Les raisons qui justifient le taux de plus en plus croissant des grossesses en milieu scolaire sont multiples et multiformes. Entre autres on peut citer :

  1. Sur le plan culturel il y a les mariages précoces et ou forcés, la mise en cause de la responsabilité des parents (par exemple leur négligence dans le suivi des filles, leurs faibles capacités à parler de la sexualité et de la crainte de Dieu à leurs enfants)
  2. Sur le plan social, notons que les adolescent(e)s acquièrent tôt leur maturité physique, émotionnelle et psychologique dans un monde en pleine transformation. Cette cible reçoit des messages contradictoires sur la santé sexuelle et reproductive, ce qui fait affaiblir sa capacité à faire des choix judicieux. A cela, il faut ajouter d’autres éléments tels que la dépravation des mœurs, la gêne des filles à recourir aux services de santé maternelle et infantile ; le harcèlement /chantage sexuel entre partenaires et la crise de l’adolescence. Aussi, la pauvreté et la misère avec leurs corollaires que sont l’ignorance, la drogue, l’effet de mode, l’influence de la mauvaise compagnie, la prostitution, l’alcoolisme, la marginalisation etc. peuvent aussi conduire à des comportements de dérives se soldant souvent par des grossesses précoces.
  3. Sur le plan scolaire, l’absence de module d’enseignement sur la sexualité tout en mettant l’accent sur les dangers graves d’une sexualité précoce ; Absence de sensibilisation sérieuse sur les fléaux tel que les grossesses précoces. Lors de certaines sensibilisations, les élèves sont entretenus sur les méthodes contraceptives avec des partages de préservatifs à tout hasard. Un tel acte au lieu de résoudre le problème complique et conduit à une vie sexuelle ouvrant ainsi la porte à d’autres situations déplorables telles que les Infections Sexuellement Transmissibles (IST). Il faut également ajouter :
    • le harcèlement du personnel enseignant (de plus en plus jeune) et administratif sur les élèves en échange des notes pour passer en classe supérieur,
    • l’insuffisance de la formation du personnel éducatif à la déontologie.
    • le manque de confiance en soi des filles, l’insuffisance de l’offre éducation éducative.[2]

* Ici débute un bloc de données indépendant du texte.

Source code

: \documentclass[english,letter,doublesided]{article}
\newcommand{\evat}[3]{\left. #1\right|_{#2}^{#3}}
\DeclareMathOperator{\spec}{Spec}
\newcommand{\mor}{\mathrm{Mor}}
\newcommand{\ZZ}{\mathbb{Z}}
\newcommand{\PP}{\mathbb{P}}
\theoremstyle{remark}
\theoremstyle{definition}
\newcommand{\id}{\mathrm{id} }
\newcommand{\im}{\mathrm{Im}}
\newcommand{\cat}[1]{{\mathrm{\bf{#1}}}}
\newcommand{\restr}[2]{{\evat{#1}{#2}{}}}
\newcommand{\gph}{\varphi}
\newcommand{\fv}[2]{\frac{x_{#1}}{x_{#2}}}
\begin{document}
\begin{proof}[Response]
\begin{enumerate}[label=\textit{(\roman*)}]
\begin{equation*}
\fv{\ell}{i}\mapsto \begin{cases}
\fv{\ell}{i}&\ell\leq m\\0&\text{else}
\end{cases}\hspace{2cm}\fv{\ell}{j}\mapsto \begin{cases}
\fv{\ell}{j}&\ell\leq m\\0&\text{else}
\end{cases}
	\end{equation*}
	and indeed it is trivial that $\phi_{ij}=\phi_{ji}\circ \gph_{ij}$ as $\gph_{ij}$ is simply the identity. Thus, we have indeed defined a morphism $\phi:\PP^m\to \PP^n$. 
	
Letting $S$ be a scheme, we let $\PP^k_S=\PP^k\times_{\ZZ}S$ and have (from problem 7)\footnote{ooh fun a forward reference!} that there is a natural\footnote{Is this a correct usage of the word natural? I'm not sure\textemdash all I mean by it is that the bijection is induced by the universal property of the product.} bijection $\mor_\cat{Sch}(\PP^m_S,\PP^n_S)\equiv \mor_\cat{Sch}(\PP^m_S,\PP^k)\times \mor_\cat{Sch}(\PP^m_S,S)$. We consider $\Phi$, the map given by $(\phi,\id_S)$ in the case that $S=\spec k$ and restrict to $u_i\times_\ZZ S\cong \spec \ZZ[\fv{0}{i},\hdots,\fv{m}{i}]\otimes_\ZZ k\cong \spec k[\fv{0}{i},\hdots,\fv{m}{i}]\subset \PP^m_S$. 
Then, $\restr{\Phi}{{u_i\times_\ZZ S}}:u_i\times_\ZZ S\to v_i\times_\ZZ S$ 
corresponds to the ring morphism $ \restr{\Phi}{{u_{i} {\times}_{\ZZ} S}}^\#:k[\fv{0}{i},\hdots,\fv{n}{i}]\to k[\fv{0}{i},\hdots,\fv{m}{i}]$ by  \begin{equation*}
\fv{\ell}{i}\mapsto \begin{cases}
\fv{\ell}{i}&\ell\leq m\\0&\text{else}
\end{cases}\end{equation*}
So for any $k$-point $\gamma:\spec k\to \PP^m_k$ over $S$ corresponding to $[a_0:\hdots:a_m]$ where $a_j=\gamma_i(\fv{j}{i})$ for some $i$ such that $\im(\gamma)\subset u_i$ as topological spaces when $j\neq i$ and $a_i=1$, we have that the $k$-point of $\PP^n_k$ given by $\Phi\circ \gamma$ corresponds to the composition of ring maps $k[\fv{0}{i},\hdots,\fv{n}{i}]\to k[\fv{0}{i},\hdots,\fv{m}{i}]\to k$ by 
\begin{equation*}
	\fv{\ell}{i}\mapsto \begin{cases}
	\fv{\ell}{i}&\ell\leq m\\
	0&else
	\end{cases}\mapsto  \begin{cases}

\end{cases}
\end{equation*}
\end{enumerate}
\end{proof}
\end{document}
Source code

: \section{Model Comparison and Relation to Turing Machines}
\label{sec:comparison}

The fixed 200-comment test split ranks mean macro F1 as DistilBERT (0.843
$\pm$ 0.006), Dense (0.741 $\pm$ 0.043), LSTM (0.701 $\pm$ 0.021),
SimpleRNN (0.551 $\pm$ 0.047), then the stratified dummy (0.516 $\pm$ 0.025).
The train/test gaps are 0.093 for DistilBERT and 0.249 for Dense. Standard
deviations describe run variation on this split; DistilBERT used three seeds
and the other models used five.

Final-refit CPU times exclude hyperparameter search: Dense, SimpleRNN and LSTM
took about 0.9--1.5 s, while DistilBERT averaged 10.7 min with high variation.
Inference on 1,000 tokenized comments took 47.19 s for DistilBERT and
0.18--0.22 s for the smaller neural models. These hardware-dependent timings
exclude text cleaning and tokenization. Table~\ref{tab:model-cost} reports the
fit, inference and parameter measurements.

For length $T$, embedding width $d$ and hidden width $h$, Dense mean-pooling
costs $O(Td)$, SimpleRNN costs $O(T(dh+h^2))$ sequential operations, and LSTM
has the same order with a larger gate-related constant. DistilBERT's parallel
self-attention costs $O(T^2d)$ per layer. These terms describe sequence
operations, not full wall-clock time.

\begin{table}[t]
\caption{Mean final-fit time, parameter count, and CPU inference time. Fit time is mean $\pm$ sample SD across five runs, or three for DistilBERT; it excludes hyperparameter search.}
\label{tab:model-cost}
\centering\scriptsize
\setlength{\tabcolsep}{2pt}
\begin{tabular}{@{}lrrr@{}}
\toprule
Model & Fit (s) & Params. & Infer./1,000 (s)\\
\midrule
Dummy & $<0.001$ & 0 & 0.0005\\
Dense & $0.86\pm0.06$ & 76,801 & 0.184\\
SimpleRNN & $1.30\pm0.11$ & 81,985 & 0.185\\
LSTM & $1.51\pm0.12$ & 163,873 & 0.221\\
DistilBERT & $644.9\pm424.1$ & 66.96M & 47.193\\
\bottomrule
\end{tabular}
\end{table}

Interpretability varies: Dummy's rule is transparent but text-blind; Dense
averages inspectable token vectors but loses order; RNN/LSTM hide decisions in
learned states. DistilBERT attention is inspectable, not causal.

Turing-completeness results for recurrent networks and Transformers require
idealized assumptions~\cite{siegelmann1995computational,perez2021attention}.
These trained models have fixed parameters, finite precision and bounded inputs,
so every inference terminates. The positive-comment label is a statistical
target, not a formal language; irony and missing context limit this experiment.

Dans la présente situation (épidémie du Covid-19) où les écoles sont fermées et les élèves se retrouvent à la maison, nous ne serons pas surpris de voir le nombre de grossesse en milieu scolaire augmente à la reprise des classes. Pourquoi cette supposition ? en effet, les enfants sont à la maison sans la supervision des parents qui continuent de vaquer à leur occupation pour subvenir aux besoins de leurs progénitures. Pendant ce temps, les filles vulnérables sont victimes de harcèlement, de viols et autres abus de tout genre à l’intérieur comme à l’extérieur des maisons.

C’est alors le lieu pour nous d’interpeller les parents pour prendre les mesures nécessaires pour garantir la sécurité et la protection de leurs enfants à la maison. Les sensibilisations et les conseils doivent continuer pour conscientiser nos enfants surtout les filles.

Nos propositions d’amélioration de la situation :

Autant on dit que chaque enfant est unique et qu’il faut adapter la pédagogie a chaque apprenant, autant nous pensons qu’il faut adapter les conseils et les sensibilisations aux différents groupes de jeunes filles suivant leur culture, leur origine, le niveau d’étude et la couche sociale.

Chaque parent connait mieux sa fille ou son garçon. Alors comme ma mère, développez votre stratégie pour conscientiser vos enfants afin de les protéger et leur éviter les grossesses non désirées.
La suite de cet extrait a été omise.